Le 7 octobre 1952, Philippe Lamour présente au comité permanent général, une « note en vue de la création d’une revue générale de synthèse des questions agricoles » 2570 qui, réaffirmant la nécessité d’une culture générale agricole et de sa vulgarisation, fait le point sur les modes d’acquisition de ces connaissances et sur leur insuffisance. Selon lui, « le moyen le plus efficace, parce que relevant davantage de l’initiative individuelle et parce qu’étant le plus facile à alimenter est évidemment la lecture. Mais c’est précisément l’habitude la plus difficile à faire prendre à la plupart des agriculteurs. La vie isolée, la rudesse du climat, la fatigue physique conséquente aux travaux manuels pratiqués à l’extérieur et aussi une inéducation [sic] trop certaine détournent la plupart des agriculteurs de l’habitude de la lecture. Ils lisent peu ou mal et, s’ils lisent, c’est la plupart du temps n’importe quoi. Même le journal n’est souvent lu que le dimanche et l’hebdomadaire professionnel n’a souvent sa bande déchirée qu’au moment d’allumer le feu. Il est indispensable, dans un plan général, en vue du développement du progrès technique de combler une aussi grave lacune et d’en analyser les causes pour en définir les remèdes ». Aussi conclut-il à « la nécessité d’une publication destinée directement ou indirectement à l’information économique et à la diffusion des connaissances en vue du progrès technique ».

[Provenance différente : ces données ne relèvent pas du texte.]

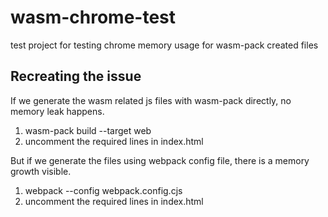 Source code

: # wasm-chrome-test
test project for testing chrome memory usage for wasm-pack created files

## Recreating the issue

If we generate the wasm related js files with wasm-pack directly, no memory leak happens.

1. wasm-pack build --target web
2. uncomment the required lines in index.html

But if we generate the files using webpack config file, there is a memory growth visible.

1. webpack --config webpack.config.cjs
2. uncomment the required lines in index.html
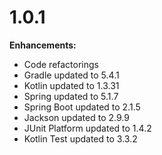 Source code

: # 1.0.1

**Enhancements:**

* Code refactorings
* Gradle updated to 5.4.1
* Kotlin updated to 1.3.31
* Spring updated to 5.1.7
* Spring Boot updated to 2.1.5
* Jackson updated to 2.9.9
* JUnit Platform updated to 1.4.2
* Kotlin Test updated to 3.3.2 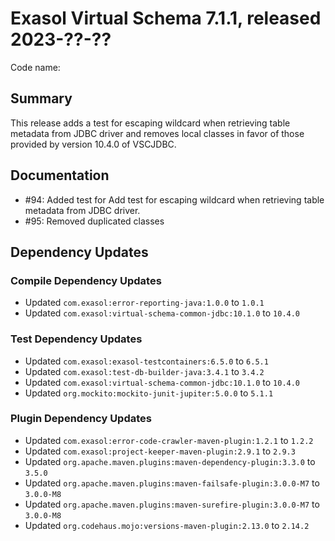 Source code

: # Exasol Virtual Schema 7.1.1, released 2023-??-??

Code name:

## Summary

This release adds a test for escaping wildcard when retrieving table metadata from JDBC driver and removes local classes in favor of those provided by version 10.4.0 of VSCJDBC.


## Documentation

* #94: Added test for Add test for escaping wildcard when retrieving table metadata from JDBC driver.
* #95: Removed duplicated classes

## Dependency Updates

### Compile Dependency Updates

* Updated `com.exasol:error-reporting-java:1.0.0` to `1.0.1`
* Updated `com.exasol:virtual-schema-common-jdbc:10.1.0` to `10.4.0`

### Test Dependency Updates

* Updated `com.exasol:exasol-testcontainers:6.5.0` to `6.5.1`
* Updated `com.exasol:test-db-builder-java:3.4.1` to `3.4.2`
* Updated `com.exasol:virtual-schema-common-jdbc:10.1.0` to `10.4.0`
* Updated `org.mockito:mockito-junit-jupiter:5.0.0` to `5.1.1`

### Plugin Dependency Updates

* Updated `com.exasol:error-code-crawler-maven-plugin:1.2.1` to `1.2.2`
* Updated `com.exasol:project-keeper-maven-plugin:2.9.1` to `2.9.3`
* Updated `org.apache.maven.plugins:maven-dependency-plugin:3.3.0` to `3.5.0`
* Updated `org.apache.maven.plugins:maven-failsafe-plugin:3.0.0-M7` to `3.0.0-M8`
* Updated `org.apache.maven.plugins:maven-surefire-plugin:3.0.0-M7` to `3.0.0-M8`
* Updated `org.codehaus.mojo:versions-maven-plugin:2.13.0` to `2.14.2`
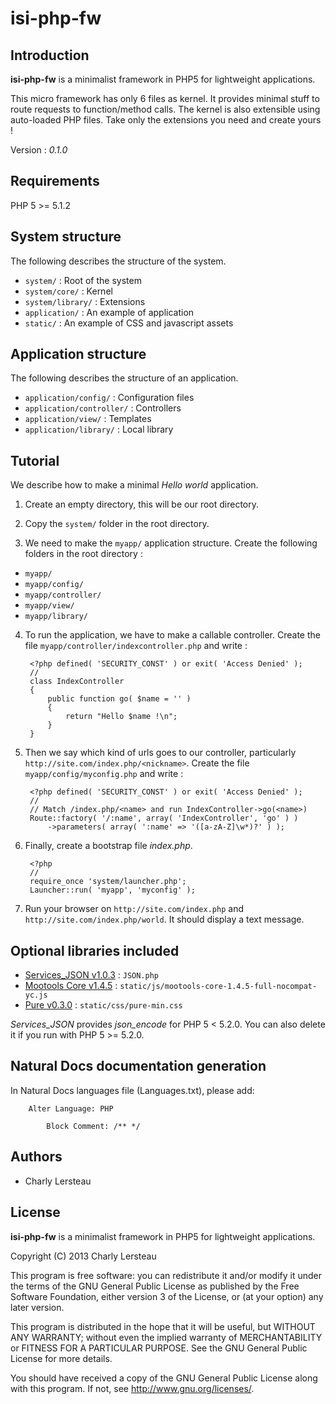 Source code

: isi-php-fw
==========


Introduction
------------

**isi-php-fw** is a minimalist framework in PHP5 for lightweight applications.

This micro framework has only 6 files as kernel.
It provides minimal stuff to route requests to function/method calls.
The kernel is also extensible using auto-loaded PHP files.
Take only the extensions you need and create yours !

Version : _0.1.0_


Requirements
------------

PHP 5 >= 5.1.2


System structure
----------------

The following describes the structure of the system.

* `system/` : Root of the system
* `system/core/` : Kernel
* `system/library/` : Extensions
* `application/` : An example of application
* `static/` : An example of CSS and javascript assets


Application structure
---------------------

The following describes the structure of an application.

* `application/config/` : Configuration files
* `application/controller/` : Controllers
* `application/view/` : Templates
* `application/library/` : Local library


Tutorial
--------

We describe how to make a minimal _Hello world_ application.

1. Create an empty directory, this will be our root directory.

2. Copy the `system/` folder in the root directory.

3. We need to make the `myapp/` application structure. Create the following folders in the root directory :
  * `myapp/`
  * `myapp/config/`
  * `myapp/controller/`
  * `myapp/view/`
  * `myapp/library/`

4. To run the application, we have to make a callable controller. Create the file `myapp/controller/indexcontroller.php` and write :

		<?php defined( 'SECURITY_CONST' ) or exit( 'Access Denied' );
		//
		class IndexController
		{
			public function go( $name = '' )
			{
				return "Hello $name !\n";
			}
		}

5. Then we say which kind of urls goes to our controller, particularly `http://site.com/index.php/<nickname>`. Create the file `myapp/config/myconfig.php` and write :

		<?php defined( 'SECURITY_CONST' ) or exit( 'Access Denied' );
		//
		// Match /index.php/<name> and run IndexController->go(<name>)
		Route::factory( '/:name', array( 'IndexController', 'go' ) )
			->parameters( array( ':name' => '([a-zA-Z]\w*)?' ) );

6. Finally, create a bootstrap file _index.php_.

		<?php
		//
		require_once 'system/launcher.php';
		Launcher::run( 'myapp', 'myconfig' );

7. Run your browser on `http://site.com/index.php` and `http://site.com/index.php/world`. It should display a text message.


Optional libraries included
---------------------------

* [Services\_JSON v1.0.3](http://pear.php.net/package/Services_JSON) : `JSON.php`
* [Mootools Core v1.4.5](http://www.mootools.net/) : `static/js/mootools-core-1.4.5-full-nocompat-yc.js`
* [Pure v0.3.0](http://purecss.io/) : `static/css/pure-min.css`

_Services\_JSON_ provides _json\_encode_ for PHP 5 < 5.2.0.
You can also delete it if you run with PHP 5 >= 5.2.0.


Natural Docs documentation generation
-------------------------------------

In Natural Docs languages file (Languages.txt), please add:

		Alter Language: PHP

			Block Comment: /** */


Authors
-------

* Charly Lersteau


License
-------

**isi-php-fw** is a minimalist framework in PHP5 for lightweight applications.

Copyright (C) 2013  Charly Lersteau

This program is free software: you can redistribute it and/or modify
it under the terms of the GNU General Public License as published by
the Free Software Foundation, either version 3 of the License, or
(at your option) any later version.

This program is distributed in the hope that it will be useful,
but WITHOUT ANY WARRANTY; without even the implied warranty of
MERCHANTABILITY or FITNESS FOR A PARTICULAR PURPOSE.  See the
GNU General Public License for more details.

You should have received a copy of the GNU General Public License
along with this program.  If not, see <http://www.gnu.org/licenses/>.

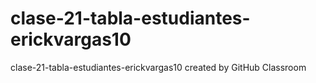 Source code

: # clase-21-tabla-estudiantes-erickvargas10
clase-21-tabla-estudiantes-erickvargas10 created by GitHub Classroom

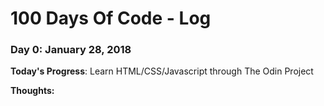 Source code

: # 100 Days Of Code - Log

### Day 0: January 28, 2018

**Today's Progress**: Learn HTML/CSS/Javascript through The Odin Project

**Thoughts:** 

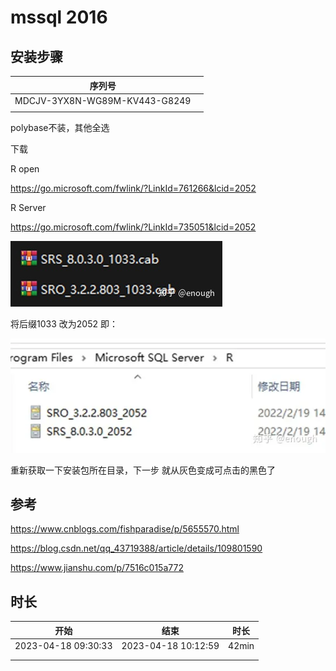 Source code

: # mssql 2016

## 安装步骤

| 序列号                        |      |
| ----------------------------- | ---- |
| MDCJV-3YX8N-WG89M-KV443-G8249 |      |
|                               |      |

polybase不装，其他全选



下载

R open 

https://go.microsoft.com/fwlink/?LinkId=761266&lcid=2052

R Server

 https://go.microsoft.com/fwlink/?LinkId=735051&lcid=2052 



![img](.img_mssql/v2-dd582e05f15db8fa7bfc663f74620f73_1440w.jpeg)

将后缀1033 改为2052 即：

![img](.img_mssql/v2-8346422e8050ad49cf1264718a886bc0_1440w.webp)

重新获取一下安装包所在目录，下一步 就从灰色变成可点击的黑色了



## 参考

https://www.cnblogs.com/fishparadise/p/5655570.html

https://blog.csdn.net/qq_43719388/article/details/109801590

https://www.jianshu.com/p/7516c015a772



## 时长

| 开始                | 结束                | 时长  |
| ------------------- | ------------------- | ----- |
| 2023-04-18 09:30:33 | 2023-04-18 10:12:59 | 42min |
|                     |                     |       |
|                     |                     |       |



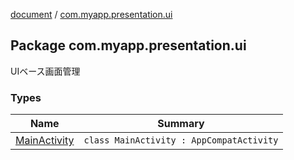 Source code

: [document](../index.md) / [com.myapp.presentation.ui](./index.md)

## Package com.myapp.presentation.ui

UIベース画面管理

### Types

| Name | Summary |
|---|---|
| [MainActivity](-main-activity/index.md) | `class MainActivity : AppCompatActivity` |
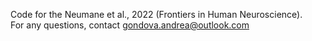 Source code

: Code for the Neumane et al., 2022 (Frontiers in Human Neuroscience). <br>
For any questions, contact gondova.andrea@outlook.com
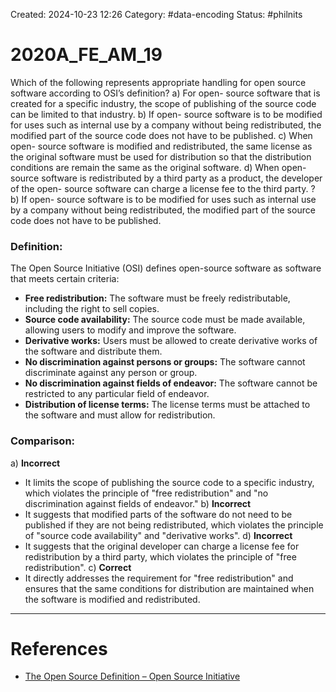 Created: 2024-10-23 12:26
Category: #data-encoding 
Status: #philnits



# 2020A_FE_AM_19

Which of the following represents appropriate handling for open source software according to OSI’s definition?
a) For open- source software that is created for a specific industry, the scope of publishing of the source code can be limited to that industry.
b) If open- source software is to be modified for uses such as internal use by a company without being redistributed, the modified part of the source code does not have to be published.
c) When open- source software is modified and redistributed, the same license as the original software must be used for distribution so that the distribution conditions are remain the same as the original software.
d) When open- source software is redistributed by a third party as a product, the developer of the open- source software can charge a license fee to the third party.
? 
b) If open- source software is to be modified for uses such as internal use by a company without being redistributed, the modified part of the source code does not have to be published.
### Definition:

The Open Source Initiative (OSI) defines open-source software as software that meets certain criteria:
- **Free redistribution:** The software must be freely redistributable, including the right to sell copies.
- **Source code availability:** The source code must be made available, allowing users to modify and improve the software.
- **Derivative works:** Users must be allowed to create derivative works of the software and distribute them.
- **No discrimination against persons or groups:** The software cannot discriminate against any person or group.
- **No discrimination against fields of endeavor:** The software cannot be restricted to any particular field of endeavor.
- **Distribution of license terms:** The license terms must be attached to the software and must allow for redistribution.

### Comparison:
a) **Incorrect**
- It limits the scope of publishing the source code to a specific industry, which violates the principle of "free redistribution" and "no discrimination against fields of endeavor."
b) **Incorrect**
- It suggests that modified parts of the software do not need to be published if they are not being redistributed, which violates the principle of "source code availability" and "derivative works".
d) **Incorrect**
- It suggests that the original developer can charge a license fee for redistribution by a third party, which violates the principle of "free redistribution".
c) **Correct**
- It directly addresses the requirement for "free redistribution" and ensures that the same conditions for distribution are maintained when the software is modified and redistributed.



---
# References
- [The Open Source Definition – Open Source Initiative](https://opensource.org/osd)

S’il réaffirme l’avantage qu’il y a à « alimenter la presse quotidienne et la presse professionnelle en éléments susceptibles d’intéresser les lecteurs paysans et de développer leur désir d’accroître leurs connaissances », il insiste sur le découragement qui naît de la dispersion des informations, et donc sur le bénéfice qu’il y aurait à ce « que ces éléments soient fournis par un organisme central équipé intellectuellement et matériellement pour assurer cette diffusion ». Philippe Lamour propose enfin un plan en quatre parties pour une revue qui comporterait des études d’intérêt général pour lesquelles serait fait appel à la fois « aux écrivains connus en matière économique, démographique, sociale, etc. André Siegfried, Halévy, Caziot, Sauvy, etc., [et] aux théoriciens et écrivains du mouvement agricole et paysan, Noilhan, J. Milhau, du Fretay, Fromont, etc. » ; des études de caractère particulier, abordant les problèmes techniques agricoles, les problèmes démographiques et sociaux, les problèmes économiques, financiers et fiscaux, l’équipement de l’agriculture et les problèmes internationaux ; une partie plus informative se faisant l’écho des évènements nationaux et internationaux ; enfin, une partie documentation proposant des tables analytiques des textes législatifs parus et, périodiquement, des articles et études de la revue, ainsi que des résumés des études et informations parues dans la presse concernant l’agriculture. Pour Philippe Lamour, « cette revue devra prendre un caractère de plus en plus attrayant pour aboutir, dans un proche avenir, à une revue publiée sur papier glacé et abondamment illustrée, et à devenir la grande revue nationale et internationale de l’agriculture française, synthèse des publications mondiales en matière agricole » 2571.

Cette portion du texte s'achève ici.